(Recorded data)
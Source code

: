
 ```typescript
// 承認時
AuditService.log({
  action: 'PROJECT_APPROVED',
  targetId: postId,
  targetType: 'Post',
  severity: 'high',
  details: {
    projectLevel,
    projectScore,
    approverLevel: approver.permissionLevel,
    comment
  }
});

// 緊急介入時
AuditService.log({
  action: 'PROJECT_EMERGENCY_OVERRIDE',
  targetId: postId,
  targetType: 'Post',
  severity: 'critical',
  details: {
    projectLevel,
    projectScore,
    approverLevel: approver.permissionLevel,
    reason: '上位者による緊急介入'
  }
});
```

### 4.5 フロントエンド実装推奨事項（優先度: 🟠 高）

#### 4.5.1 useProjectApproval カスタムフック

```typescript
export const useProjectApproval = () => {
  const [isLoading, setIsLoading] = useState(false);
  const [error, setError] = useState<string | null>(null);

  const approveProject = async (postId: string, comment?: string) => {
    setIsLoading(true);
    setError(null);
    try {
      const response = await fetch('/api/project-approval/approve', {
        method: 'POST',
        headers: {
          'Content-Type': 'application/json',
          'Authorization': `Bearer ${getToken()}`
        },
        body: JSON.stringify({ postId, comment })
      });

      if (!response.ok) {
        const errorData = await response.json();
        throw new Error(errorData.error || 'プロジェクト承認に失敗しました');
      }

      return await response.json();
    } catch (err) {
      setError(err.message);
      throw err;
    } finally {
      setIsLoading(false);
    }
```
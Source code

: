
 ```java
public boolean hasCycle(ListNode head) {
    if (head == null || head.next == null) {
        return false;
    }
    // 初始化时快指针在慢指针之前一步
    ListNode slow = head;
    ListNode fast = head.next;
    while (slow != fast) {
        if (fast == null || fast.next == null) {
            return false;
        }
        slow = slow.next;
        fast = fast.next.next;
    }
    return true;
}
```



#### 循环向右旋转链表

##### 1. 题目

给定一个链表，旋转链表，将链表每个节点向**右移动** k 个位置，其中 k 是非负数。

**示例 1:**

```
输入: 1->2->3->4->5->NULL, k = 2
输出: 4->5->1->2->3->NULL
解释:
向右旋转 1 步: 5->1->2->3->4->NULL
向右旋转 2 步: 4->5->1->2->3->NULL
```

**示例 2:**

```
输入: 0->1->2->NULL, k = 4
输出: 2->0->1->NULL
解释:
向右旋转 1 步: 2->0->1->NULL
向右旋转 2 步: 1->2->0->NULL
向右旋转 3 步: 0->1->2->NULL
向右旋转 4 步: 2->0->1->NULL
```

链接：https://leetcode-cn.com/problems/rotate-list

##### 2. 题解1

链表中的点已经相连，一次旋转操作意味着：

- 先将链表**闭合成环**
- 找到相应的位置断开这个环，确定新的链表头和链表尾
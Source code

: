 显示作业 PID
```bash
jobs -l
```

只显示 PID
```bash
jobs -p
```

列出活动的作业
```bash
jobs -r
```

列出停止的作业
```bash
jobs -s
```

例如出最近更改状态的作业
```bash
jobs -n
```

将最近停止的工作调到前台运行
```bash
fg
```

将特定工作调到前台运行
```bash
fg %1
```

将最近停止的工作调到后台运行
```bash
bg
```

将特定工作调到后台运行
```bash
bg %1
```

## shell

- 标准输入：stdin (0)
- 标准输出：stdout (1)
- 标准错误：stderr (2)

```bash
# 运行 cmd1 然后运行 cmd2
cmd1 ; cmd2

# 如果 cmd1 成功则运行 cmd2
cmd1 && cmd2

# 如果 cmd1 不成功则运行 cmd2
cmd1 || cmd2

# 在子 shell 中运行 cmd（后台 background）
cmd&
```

**The problem**.
Give back exactly the lines from the one containing "将最近停止的工作调到前台运行" through the last line of the records.

**Task result**.
将最近停止的工作调到前台运行
```bash
fg
```

将特定工作调到前台运行
```bash
fg %1
```

将最近停止的工作调到后台运行
```bash
bg
```

将特定工作调到后台运行
```bash
bg %1
```

## shell

- 标准输入：stdin (0)
- 标准输出：stdout (1)
- 标准错误：stderr (2)

```bash
# 运行 cmd1 然后运行 cmd2
cmd1 ; cmd2

# 如果 cmd1 成功则运行 cmd2
cmd1 && cmd2

# 如果 cmd1 不成功则运行 cmd2
cmd1 || cmd2

# 在子 shell 中运行 cmd（后台 background）
cmd&
```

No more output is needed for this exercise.